Павел Иванович прищурил глаз.

— А отчего со мной не поедешь? Считай, ничего здесь больше нет.

— Я поброжу, поснимаю, понаблюдаю разрушение. Видишь ли, хочу понять, что ощущает бездомный зверь или птица.

— А-а, на психику станешь давить? Через газету?

— Возможно…

Павел Иванович вдруг обиделся.

— Ну хорошо, допустим, ты снимаешь птах. А на кой лешак, позволь тебя спросить?

Петр молчал.

И Павел Иванович спрыгнул с лежанки и стал надевать пиджак.

— Черт вас всех побери! — говорил он. — Сплошь дураки и сумасшедшие. Надоели. Улечу на Луну, там буду строить. Надоели мне сумасшедшие, старые и молодые.

— Молокосос! — завизжал, вскакивая, дед Галенкин и хватил стаканом об пол. — Молокосос!.. Орешь! Здесь я ору! Я тебе покажу дурака! Я тебе покажу дворника!.. Вон!

— Ноги моей здесь не будет! — крикнул Павел Иванович.

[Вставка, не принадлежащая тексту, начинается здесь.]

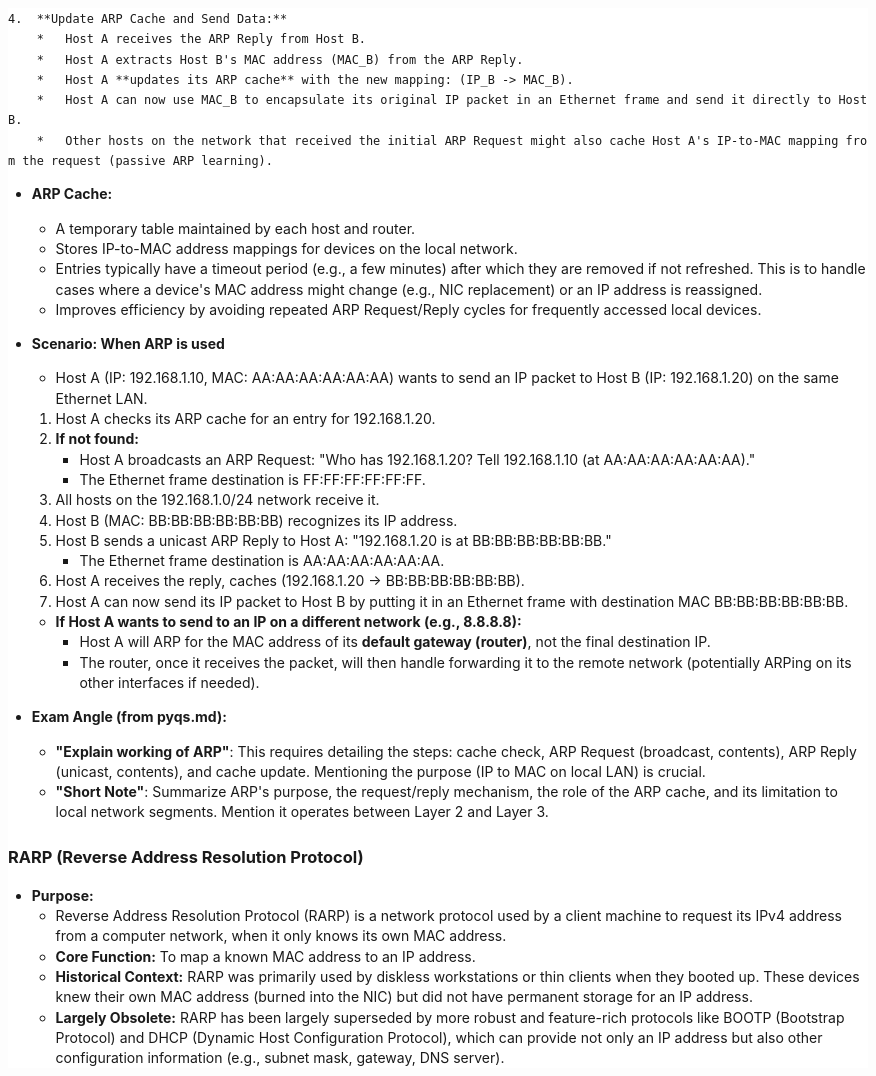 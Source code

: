     4.  **Update ARP Cache and Send Data:**
        *   Host A receives the ARP Reply from Host B.
        *   Host A extracts Host B's MAC address (MAC_B) from the ARP Reply.
        *   Host A **updates its ARP cache** with the new mapping: (IP_B -> MAC_B).
        *   Host A can now use MAC_B to encapsulate its original IP packet in an Ethernet frame and send it directly to Host B.
        *   Other hosts on the network that received the initial ARP Request might also cache Host A's IP-to-MAC mapping from the request (passive ARP learning).

*   **ARP Cache:**
    *   A temporary table maintained by each host and router.
    *   Stores IP-to-MAC address mappings for devices on the local network.
    *   Entries typically have a timeout period (e.g., a few minutes) after which they are removed if not refreshed. This is to handle cases where a device's MAC address might change (e.g., NIC replacement) or an IP address is reassigned.
    *   Improves efficiency by avoiding repeated ARP Request/Reply cycles for frequently accessed local devices.

*   **Scenario: When ARP is used**
    *   Host A (IP: 192.168.1.10, MAC: AA:AA:AA:AA:AA:AA) wants to send an IP packet to Host B (IP: 192.168.1.20) on the same Ethernet LAN.
    1.  Host A checks its ARP cache for an entry for 192.168.1.20.
    2.  **If not found:**
        *   Host A broadcasts an ARP Request: "Who has 192.168.1.20? Tell 192.168.1.10 (at AA:AA:AA:AA:AA:AA)."
        *   The Ethernet frame destination is FF:FF:FF:FF:FF:FF.
    3.  All hosts on the 192.168.1.0/24 network receive it.
    4.  Host B (MAC: BB:BB:BB:BB:BB:BB) recognizes its IP address.
    5.  Host B sends a unicast ARP Reply to Host A: "192.168.1.20 is at BB:BB:BB:BB:BB:BB."
        *   The Ethernet frame destination is AA:AA:AA:AA:AA:AA.
    6.  Host A receives the reply, caches (192.168.1.20 -> BB:BB:BB:BB:BB:BB).
    7.  Host A can now send its IP packet to Host B by putting it in an Ethernet frame with destination MAC BB:BB:BB:BB:BB:BB.
    *   **If Host A wants to send to an IP on a different network (e.g., 8.8.8.8):**
        *   Host A will ARP for the MAC address of its **default gateway (router)**, not the final destination IP.
        *   The router, once it receives the packet, will then handle forwarding it to the remote network (potentially ARPing on its other interfaces if needed).

*   **Exam Angle (from pyqs.md):**
    *   **"Explain working of ARP"**: This requires detailing the steps: cache check, ARP Request (broadcast, contents), ARP Reply (unicast, contents), and cache update. Mentioning the purpose (IP to MAC on local LAN) is crucial.
    *   **"Short Note"**: Summarize ARP's purpose, the request/reply mechanism, the role of the ARP cache, and its limitation to local network segments. Mention it operates between Layer 2 and Layer 3.

### **RARP (Reverse Address Resolution Protocol)**

*   **Purpose:**
    *   Reverse Address Resolution Protocol (RARP) is a network protocol used by a client machine to request its IPv4 address from a computer network, when it only knows its own MAC address.
    *   **Core Function:** To map a known MAC address to an IP address.
    *   **Historical Context:** RARP was primarily used by diskless workstations or thin clients when they booted up. These devices knew their own MAC address (burned into the NIC) but did not have permanent storage for an IP address.
    *   **Largely Obsolete:** RARP has been largely superseded by more robust and feature-rich protocols like BOOTP (Bootstrap Protocol) and DHCP (Dynamic Host Configuration Protocol), which can provide not only an IP address but also other configuration information (e.g., subnet mask, gateway, DNS server).
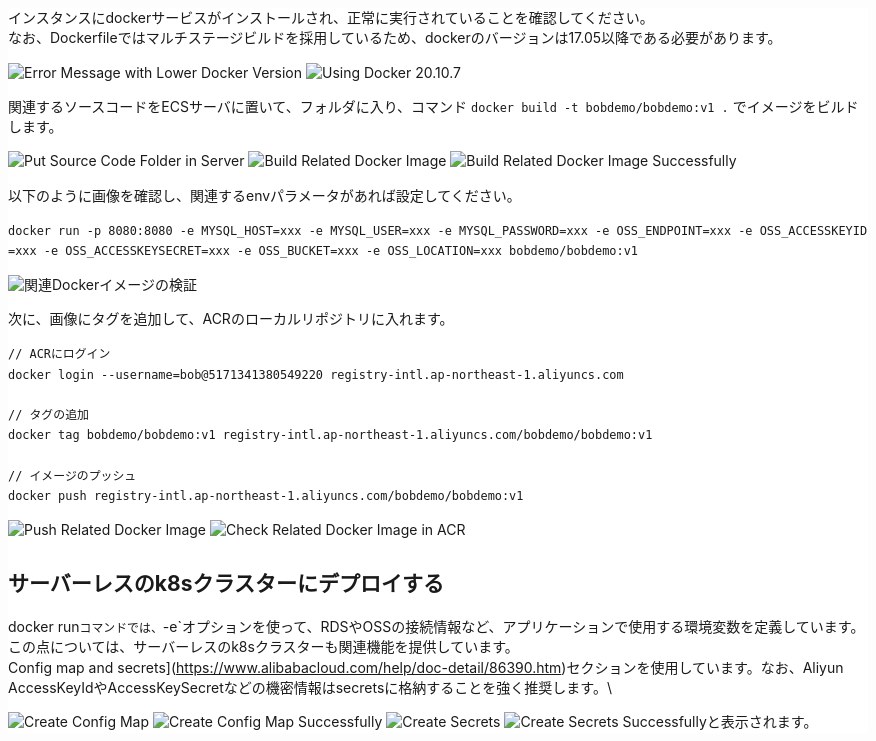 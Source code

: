 インスタンスにdockerサービスがインストールされ、正常に実行されていることを確認してください。\
なお、Dockerfileではマルチステージビルドを採用しているため、dockerのバージョンは17.05以降である必要があります。

![Error Message with Lower Docker Version](https://raw.githubusercontent.com/ohiro18/ts.dev/master/content/usecase-serverless/images/18_Error_Message_With_Lower_Docker_Version.png "Error Message with Lower Docker Version")
![Using Docker 20.10.7](https://raw.githubusercontent.com/ohiro18/ts.dev/master/content/usecase-serverless/images/19_Using_Docker_20.10.7.png "Using Docker 20.10.7")

関連するソースコードをECSサーバに置いて、フォルダに入り、コマンド `docker build -t bobdemo/bobdemo:v1 .` でイメージをビルドします。

![Put Source Code Folder in Server](https://raw.githubusercontent.com/ohiro18/ts.dev/master/content/usecase-serverless/images/20_Put_Source_Code_Folder_In_Server.png "Put Source Code Folder in Server")
![Build Related Docker Image](https://raw.githubusercontent.com/ohiro18/ts.dev/master/content/usecase-serverless/images/21_Build_Related_Docker_Image.png "Build Related Docker Image")
![Build Related Docker Image Successfully](https://raw.githubusercontent.com/ohiro18/ts.dev/master/content/usecase-serverless/images/22_Build_Related_Docker_Image_Successfully.png "Build Related Docker Image Successfully")

以下のように画像を確認し、関連するenvパラメータがあれば設定してください。

```
docker run -p 8080:8080 -e MYSQL_HOST=xxx -e MYSQL_USER=xxx -e MYSQL_PASSWORD=xxx -e OSS_ENDPOINT=xxx -e OSS_ACCESSKEYID=xxx -e OSS_ACCESSKEYSECRET=xxx -e OSS_BUCKET=xxx -e OSS_LOCATION=xxx bobdemo/bobdemo:v1
```

![関連Dockerイメージの検証](https://raw.githubusercontent.com/ohiro18/ts.dev/master/content/usecase-serverless/images/23_Verify_Related_Docker_Image.png "関連Dockerイメージの検証")

次に、画像にタグを追加して、ACRのローカルリポジトリに入れます。

```
// ACRにログイン
docker login --username=bob@5171341380549220 registry-intl.ap-northeast-1.aliyuncs.com

// タグの追加
docker tag bobdemo/bobdemo:v1 registry-intl.ap-northeast-1.aliyuncs.com/bobdemo/bobdemo:v1

// イメージのプッシュ
docker push registry-intl.ap-northeast-1.aliyuncs.com/bobdemo/bobdemo:v1
```

![Push Related Docker Image](https://raw.githubusercontent.com/ohiro18/ts.dev/master/content/usecase-serverless/images/24_Push_Related_Docker_Image.png "Push Related Docker Image")
![Check Related Docker Image in ACR](https://raw.githubusercontent.com/ohiro18/ts.dev/master/content/usecase-serverless/images/25_Check_Related_Docker_Image_In_ACR.png "Check Related Docker Image in ACR")

## サーバーレスのk8sクラスターにデプロイする

docker run`コマンドでは、`-e`オプションを使って、RDSやOSSの接続情報など、アプリケーションで使用する環境変数を定義しています。この点については、サーバーレスのk8sクラスターも関連機能を提供しています。\
Config map and secrets](https://www.alibabacloud.com/help/doc-detail/86390.htm)セクションを使用しています。なお、Aliyun AccessKeyIdやAccessKeySecretなどの機密情報はsecretsに格納することを強く推奨します。\

![Create Config Map](https://raw.githubusercontent.com/ohiro18/ts.dev/master/content/usecase-serverless/images/26_Create_Config_Map.png "Create Config Map")
![Create Config Map Successfully](https://raw.githubusercontent.com/ohiro18/ts.dev/master/content/usecase-serverless/images/27_Create_Config_Map_Successfully.png "Create Config Map Successfully")
![Create Secrets](https://raw.githubusercontent.com/ohiro18/ts.dev/master/content/usecase-serverless/images/28_Create_Secrets.png "Create Secrets")
![Create Secrets Successfully](https://raw.githubusercontent.com/ohiro18/ts.dev/master/content/usecase-serverless/images/29_Create_Secrets_Successfully.png "Create Secrets Successfully")と表示されます。
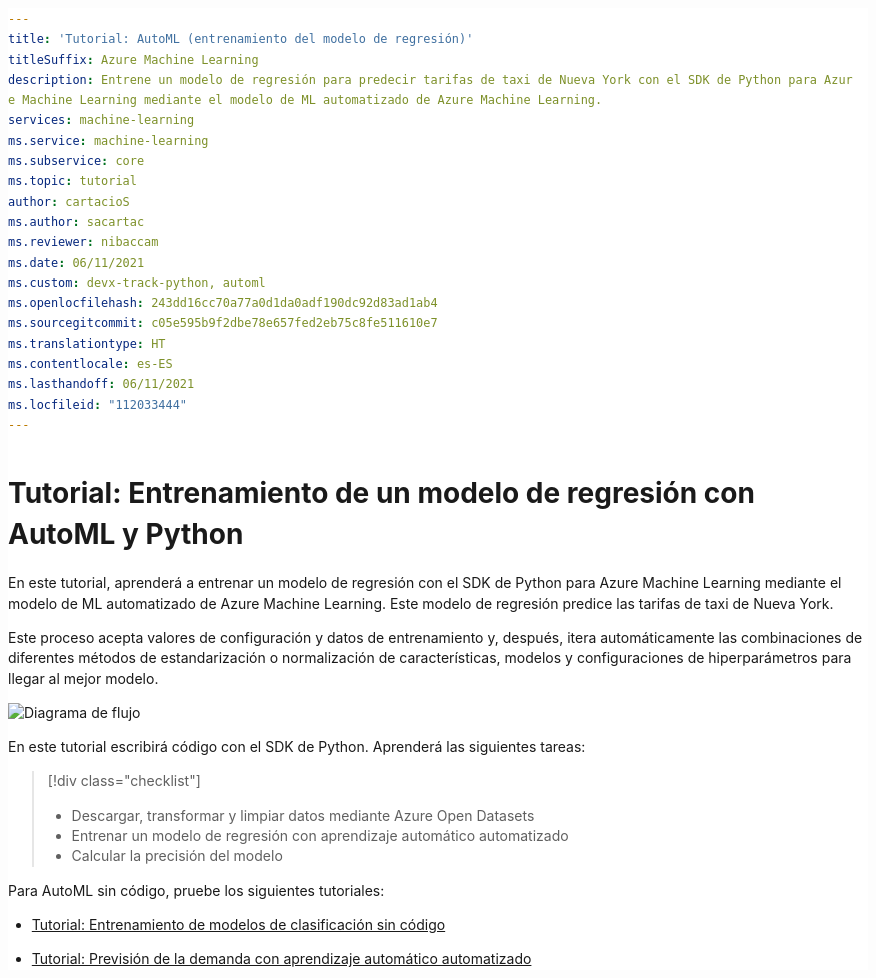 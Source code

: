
 ```yaml
---
title: 'Tutorial: AutoML (entrenamiento del modelo de regresión)'
titleSuffix: Azure Machine Learning
description: Entrene un modelo de regresión para predecir tarifas de taxi de Nueva York con el SDK de Python para Azure Machine Learning mediante el modelo de ML automatizado de Azure Machine Learning.
services: machine-learning
ms.service: machine-learning
ms.subservice: core
ms.topic: tutorial
author: cartacioS
ms.author: sacartac
ms.reviewer: nibaccam
ms.date: 06/11/2021
ms.custom: devx-track-python, automl
ms.openlocfilehash: 243dd16cc70a77a0d1da0adf190dc92d83ad1ab4
ms.sourcegitcommit: c05e595b9f2dbe78e657fed2eb75c8fe511610e7
ms.translationtype: HT
ms.contentlocale: es-ES
ms.lasthandoff: 06/11/2021
ms.locfileid: "112033444"
---
```

# <a name="tutorial-train-a-regression-model-with-automl-and-python"></a>Tutorial: Entrenamiento de un modelo de regresión con AutoML y Python

En este tutorial, aprenderá a entrenar un modelo de regresión con el SDK de Python para Azure Machine Learning mediante el modelo de ML automatizado de Azure Machine Learning. Este modelo de regresión predice las tarifas de taxi de Nueva York. 

Este proceso acepta valores de configuración y datos de entrenamiento y, después, itera automáticamente las combinaciones de diferentes métodos de estandarización o normalización de características, modelos y configuraciones de hiperparámetros para llegar al mejor modelo. 

![Diagrama de flujo](./media/tutorial-auto-train-models/flow2.png)

En este tutorial escribirá código con el SDK de Python.  Aprenderá las siguientes tareas:

> [!div class="checklist"]
> * Descargar, transformar y limpiar datos mediante Azure Open Datasets
> * Entrenar un modelo de regresión con aprendizaje automático automatizado
> * Calcular la precisión del modelo

Para AutoML sin código, pruebe los siguientes tutoriales: 

* [Tutorial: Entrenamiento de modelos de clasificación sin código](tutorial-first-experiment-automated-ml.md)

* [Tutorial: Previsión de la demanda con aprendizaje automático automatizado](tutorial-automated-ml-forecast.md)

Он выскочил из шалаша и опомнился. И пошел по расковырянной дороге к реке.

— Дурни, — бормотал он на ходу. — Какие дурни.

Придя на реку, он увидел свою машину и голого шофера с ведерком. Тот черпал воду и окатывал автомобиль, прыгая от водяных брызг.

— Павел Иванович, что я нашел! — закричал восторженно шофер.

— Что там еще? — спросил архитектор недовольно.

— Дохлого коршуна! И не воняет. Хотите его на ч-учело?

— Покажь.

Шофер дал птицу. Павел Иванович осмотрел ее, неожиданно легкую, с обмахрившимися перьями, с носом-крючком, как у глупого деда.

«Этот, последний».

— Не нужно, — сказал он.

И шофер бросил коршуна в кусты. А Павел Иванович, пока тот возился с машиной, ходил по берегу, бросал в воду камешки и думал о Геленкиных, лесе и дохлом коршуне.

Думал — так надо, город наступает. Но было жаль дураков. И Павел Иванович думал, что если город растить вверх, делать одно здание, но в тысячу этажей, то можно всех примирить и всем найти на земле место.

Мокрые звезды

Дороги

Три дороги разбежались в разные стороны.

Первая дорога — хозяйственная, поковыренная тракторными гусеницами. Вдоль нее росли пыльные шампиньоны.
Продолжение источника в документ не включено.